Saved entries:
▬▬▬▬▬▬
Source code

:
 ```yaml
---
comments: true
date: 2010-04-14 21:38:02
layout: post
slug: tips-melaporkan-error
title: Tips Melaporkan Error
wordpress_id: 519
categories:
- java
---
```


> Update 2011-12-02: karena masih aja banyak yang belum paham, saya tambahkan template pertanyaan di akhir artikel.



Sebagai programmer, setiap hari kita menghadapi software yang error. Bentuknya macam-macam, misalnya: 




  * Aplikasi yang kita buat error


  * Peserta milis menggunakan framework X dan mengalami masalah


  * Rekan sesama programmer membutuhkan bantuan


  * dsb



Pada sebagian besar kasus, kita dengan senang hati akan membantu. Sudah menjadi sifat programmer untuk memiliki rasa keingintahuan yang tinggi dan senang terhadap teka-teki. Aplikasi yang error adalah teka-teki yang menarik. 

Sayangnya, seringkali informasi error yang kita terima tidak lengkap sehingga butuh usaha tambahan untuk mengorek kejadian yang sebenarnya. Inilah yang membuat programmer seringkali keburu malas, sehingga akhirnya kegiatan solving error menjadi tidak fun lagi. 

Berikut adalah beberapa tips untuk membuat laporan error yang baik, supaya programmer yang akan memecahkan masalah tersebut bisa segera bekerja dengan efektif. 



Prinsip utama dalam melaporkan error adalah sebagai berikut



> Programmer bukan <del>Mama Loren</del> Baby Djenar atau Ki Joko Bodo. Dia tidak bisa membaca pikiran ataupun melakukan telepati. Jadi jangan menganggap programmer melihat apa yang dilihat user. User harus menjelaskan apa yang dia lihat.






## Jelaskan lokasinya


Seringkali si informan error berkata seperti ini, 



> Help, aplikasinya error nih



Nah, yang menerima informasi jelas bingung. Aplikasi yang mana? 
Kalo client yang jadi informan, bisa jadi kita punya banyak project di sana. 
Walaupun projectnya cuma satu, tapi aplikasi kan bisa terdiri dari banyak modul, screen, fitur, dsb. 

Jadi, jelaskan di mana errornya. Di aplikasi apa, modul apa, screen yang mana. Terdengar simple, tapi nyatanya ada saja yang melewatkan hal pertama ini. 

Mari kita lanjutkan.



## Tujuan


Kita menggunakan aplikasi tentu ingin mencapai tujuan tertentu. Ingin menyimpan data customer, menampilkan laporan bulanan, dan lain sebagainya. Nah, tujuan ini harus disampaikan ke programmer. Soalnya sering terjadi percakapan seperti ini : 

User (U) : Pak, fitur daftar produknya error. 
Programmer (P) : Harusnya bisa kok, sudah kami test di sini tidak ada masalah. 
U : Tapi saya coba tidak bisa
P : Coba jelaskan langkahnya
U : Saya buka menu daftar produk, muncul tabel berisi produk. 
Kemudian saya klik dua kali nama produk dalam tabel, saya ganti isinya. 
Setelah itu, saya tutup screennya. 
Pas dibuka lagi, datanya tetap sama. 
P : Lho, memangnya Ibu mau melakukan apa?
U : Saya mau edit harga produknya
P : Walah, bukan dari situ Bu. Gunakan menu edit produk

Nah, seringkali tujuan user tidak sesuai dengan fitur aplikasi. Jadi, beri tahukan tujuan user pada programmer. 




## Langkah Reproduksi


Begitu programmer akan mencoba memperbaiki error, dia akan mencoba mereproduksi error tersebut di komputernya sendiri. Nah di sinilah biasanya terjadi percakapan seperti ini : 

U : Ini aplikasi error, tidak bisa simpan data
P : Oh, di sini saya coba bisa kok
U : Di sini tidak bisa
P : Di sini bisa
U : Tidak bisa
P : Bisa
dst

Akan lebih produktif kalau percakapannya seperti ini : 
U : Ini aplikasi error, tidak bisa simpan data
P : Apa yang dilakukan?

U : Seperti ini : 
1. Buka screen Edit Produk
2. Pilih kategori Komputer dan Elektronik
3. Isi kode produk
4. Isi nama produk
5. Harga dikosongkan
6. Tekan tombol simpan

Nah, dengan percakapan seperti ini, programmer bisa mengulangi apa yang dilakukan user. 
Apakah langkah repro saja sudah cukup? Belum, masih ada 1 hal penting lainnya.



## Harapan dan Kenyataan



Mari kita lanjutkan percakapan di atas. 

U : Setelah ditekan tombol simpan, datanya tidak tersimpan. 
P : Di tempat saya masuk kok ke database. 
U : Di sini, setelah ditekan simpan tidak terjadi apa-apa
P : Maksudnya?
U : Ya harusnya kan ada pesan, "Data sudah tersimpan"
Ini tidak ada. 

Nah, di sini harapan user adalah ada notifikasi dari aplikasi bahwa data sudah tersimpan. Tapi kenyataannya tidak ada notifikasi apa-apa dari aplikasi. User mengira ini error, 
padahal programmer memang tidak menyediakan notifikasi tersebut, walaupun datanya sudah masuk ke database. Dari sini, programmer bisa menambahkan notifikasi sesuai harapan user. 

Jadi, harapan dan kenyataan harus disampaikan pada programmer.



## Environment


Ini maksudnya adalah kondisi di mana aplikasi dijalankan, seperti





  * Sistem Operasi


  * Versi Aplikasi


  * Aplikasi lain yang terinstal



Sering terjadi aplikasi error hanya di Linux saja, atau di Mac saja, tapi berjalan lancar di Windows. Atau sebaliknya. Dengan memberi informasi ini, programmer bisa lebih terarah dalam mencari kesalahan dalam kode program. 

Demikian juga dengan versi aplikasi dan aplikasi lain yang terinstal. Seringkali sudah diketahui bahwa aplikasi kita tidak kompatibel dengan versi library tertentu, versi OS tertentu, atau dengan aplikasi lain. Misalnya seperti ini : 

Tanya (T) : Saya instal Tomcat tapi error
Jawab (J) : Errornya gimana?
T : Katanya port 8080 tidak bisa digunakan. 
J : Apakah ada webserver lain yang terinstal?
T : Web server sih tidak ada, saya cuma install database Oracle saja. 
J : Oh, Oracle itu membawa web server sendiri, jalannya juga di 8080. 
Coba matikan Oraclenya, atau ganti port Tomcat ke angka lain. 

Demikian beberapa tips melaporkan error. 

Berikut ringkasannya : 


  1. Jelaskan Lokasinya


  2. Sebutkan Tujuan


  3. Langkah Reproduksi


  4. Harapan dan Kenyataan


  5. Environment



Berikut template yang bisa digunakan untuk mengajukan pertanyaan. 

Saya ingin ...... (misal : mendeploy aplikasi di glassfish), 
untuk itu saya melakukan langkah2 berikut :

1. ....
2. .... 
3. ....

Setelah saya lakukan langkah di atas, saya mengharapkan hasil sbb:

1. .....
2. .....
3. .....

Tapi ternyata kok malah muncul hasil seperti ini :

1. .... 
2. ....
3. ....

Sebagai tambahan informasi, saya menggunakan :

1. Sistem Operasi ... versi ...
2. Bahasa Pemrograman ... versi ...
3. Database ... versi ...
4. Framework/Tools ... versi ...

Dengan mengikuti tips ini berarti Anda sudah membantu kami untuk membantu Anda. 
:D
▬▬▬▬▬▬
WORK INSTRUCTION. Word for word, return each of the entries.

OUTPUT FOR THIS EXERCISE.
Source code

:
 ```yaml
---
comments: true
date: 2010-04-14 21:38:02
layout: post
slug: tips-melaporkan-error
title: Tips Melaporkan Error
wordpress_id: 519
categories:
- java
---
```


> Update 2011-12-02: karena masih aja banyak yang belum paham, saya tambahkan template pertanyaan di akhir artikel.



Sebagai programmer, setiap hari kita menghadapi software yang error. Bentuknya macam-macam, misalnya: 




  * Aplikasi yang kita buat error


  * Peserta milis menggunakan framework X dan mengalami masalah


  * Rekan sesama programmer membutuhkan bantuan


  * dsb



Pada sebagian besar kasus, kita dengan senang hati akan membantu. Sudah menjadi sifat programmer untuk memiliki rasa keingintahuan yang tinggi dan senang terhadap teka-teki. Aplikasi yang error adalah teka-teki yang menarik. 

Sayangnya, seringkali informasi error yang kita terima tidak lengkap sehingga butuh usaha tambahan untuk mengorek kejadian yang sebenarnya. Inilah yang membuat programmer seringkali keburu malas, sehingga akhirnya kegiatan solving error menjadi tidak fun lagi. 

Berikut adalah beberapa tips untuk membuat laporan error yang baik, supaya programmer yang akan memecahkan masalah tersebut bisa segera bekerja dengan efektif. 



Prinsip utama dalam melaporkan error adalah sebagai berikut



> Programmer bukan <del>Mama Loren</del> Baby Djenar atau Ki Joko Bodo. Dia tidak bisa membaca pikiran ataupun melakukan telepati. Jadi jangan menganggap programmer melihat apa yang dilihat user. User harus menjelaskan apa yang dia lihat.






## Jelaskan lokasinya


Seringkali si informan error berkata seperti ini, 



> Help, aplikasinya error nih



Nah, yang menerima informasi jelas bingung. Aplikasi yang mana? 
Kalo client yang jadi informan, bisa jadi kita punya banyak project di sana. 
Walaupun projectnya cuma satu, tapi aplikasi kan bisa terdiri dari banyak modul, screen, fitur, dsb. 

Jadi, jelaskan di mana errornya. Di aplikasi apa, modul apa, screen yang mana. Terdengar simple, tapi nyatanya ada saja yang melewatkan hal pertama ini. 

Mari kita lanjutkan.



## Tujuan


Kita menggunakan aplikasi tentu ingin mencapai tujuan tertentu. Ingin menyimpan data customer, menampilkan laporan bulanan, dan lain sebagainya. Nah, tujuan ini harus disampaikan ke programmer. Soalnya sering terjadi percakapan seperti ini : 

User (U) : Pak, fitur daftar produknya error. 
Programmer (P) : Harusnya bisa kok, sudah kami test di sini tidak ada masalah. 
U : Tapi saya coba tidak bisa
P : Coba jelaskan langkahnya
U : Saya buka menu daftar produk, muncul tabel berisi produk. 
Kemudian saya klik dua kali nama produk dalam tabel, saya ganti isinya. 
Setelah itu, saya tutup screennya. 
Pas dibuka lagi, datanya tetap sama. 
P : Lho, memangnya Ibu mau melakukan apa?
U : Saya mau edit harga produknya
P : Walah, bukan dari situ Bu. Gunakan menu edit produk

Nah, seringkali tujuan user tidak sesuai dengan fitur aplikasi. Jadi, beri tahukan tujuan user pada programmer. 




## Langkah Reproduksi


Begitu programmer akan mencoba memperbaiki error, dia akan mencoba mereproduksi error tersebut di komputernya sendiri. Nah di sinilah biasanya terjadi percakapan seperti ini : 

U : Ini aplikasi error, tidak bisa simpan data
P : Oh, di sini saya coba bisa kok
U : Di sini tidak bisa
P : Di sini bisa
U : Tidak bisa
P : Bisa
dst

Akan lebih produktif kalau percakapannya seperti ini : 
U : Ini aplikasi error, tidak bisa simpan data
P : Apa yang dilakukan?

U : Seperti ini : 
1. Buka screen Edit Produk
2. Pilih kategori Komputer dan Elektronik
3. Isi kode produk
4. Isi nama produk
5. Harga dikosongkan
6. Tekan tombol simpan

Nah, dengan percakapan seperti ini, programmer bisa mengulangi apa yang dilakukan user. 
Apakah langkah repro saja sudah cukup? Belum, masih ada 1 hal penting lainnya.



## Harapan dan Kenyataan



Mari kita lanjutkan percakapan di atas. 

U : Setelah ditekan tombol simpan, datanya tidak tersimpan. 
P : Di tempat saya masuk kok ke database. 
U : Di sini, setelah ditekan simpan tidak terjadi apa-apa
P : Maksudnya?
U : Ya harusnya kan ada pesan, "Data sudah tersimpan"
Ini tidak ada. 

Nah, di sini harapan user adalah ada notifikasi dari aplikasi bahwa data sudah tersimpan. Tapi kenyataannya tidak ada notifikasi apa-apa dari aplikasi. User mengira ini error, 
padahal programmer memang tidak menyediakan notifikasi tersebut, walaupun datanya sudah masuk ke database. Dari sini, programmer bisa menambahkan notifikasi sesuai harapan user. 

Jadi, harapan dan kenyataan harus disampaikan pada programmer.



## Environment


Ini maksudnya adalah kondisi di mana aplikasi dijalankan, seperti





  * Sistem Operasi


  * Versi Aplikasi


  * Aplikasi lain yang terinstal



Sering terjadi aplikasi error hanya di Linux saja, atau di Mac saja, tapi berjalan lancar di Windows. Atau sebaliknya. Dengan memberi informasi ini, programmer bisa lebih terarah dalam mencari kesalahan dalam kode program. 

Demikian juga dengan versi aplikasi dan aplikasi lain yang terinstal. Seringkali sudah diketahui bahwa aplikasi kita tidak kompatibel dengan versi library tertentu, versi OS tertentu, atau dengan aplikasi lain. Misalnya seperti ini : 

Tanya (T) : Saya instal Tomcat tapi error
Jawab (J) : Errornya gimana?
T : Katanya port 8080 tidak bisa digunakan. 
J : Apakah ada webserver lain yang terinstal?
T : Web server sih tidak ada, saya cuma install database Oracle saja. 
J : Oh, Oracle itu membawa web server sendiri, jalannya juga di 8080. 
Coba matikan Oraclenya, atau ganti port Tomcat ke angka lain. 

Demikian beberapa tips melaporkan error. 

Berikut ringkasannya : 


  1. Jelaskan Lokasinya


  2. Sebutkan Tujuan


  3. Langkah Reproduksi


  4. Harapan dan Kenyataan


  5. Environment



Berikut template yang bisa digunakan untuk mengajukan pertanyaan. 

Saya ingin ...... (misal : mendeploy aplikasi di glassfish), 
untuk itu saya melakukan langkah2 berikut :

1. ....
2. .... 
3. ....

Setelah saya lakukan langkah di atas, saya mengharapkan hasil sbb:

1. .....
2. .....
3. .....

Tapi ternyata kok malah muncul hasil seperti ini :

1. .... 
2. ....
3. ....

Sebagai tambahan informasi, saya menggunakan :

1. Sistem Operasi ... versi ...
2. Bahasa Pemrograman ... versi ...
3. Database ... versi ...
4. Framework/Tools ... versi ...

Dengan mengikuti tips ini berarti Anda sudah membantu kami untuk membantu Anda. 
:D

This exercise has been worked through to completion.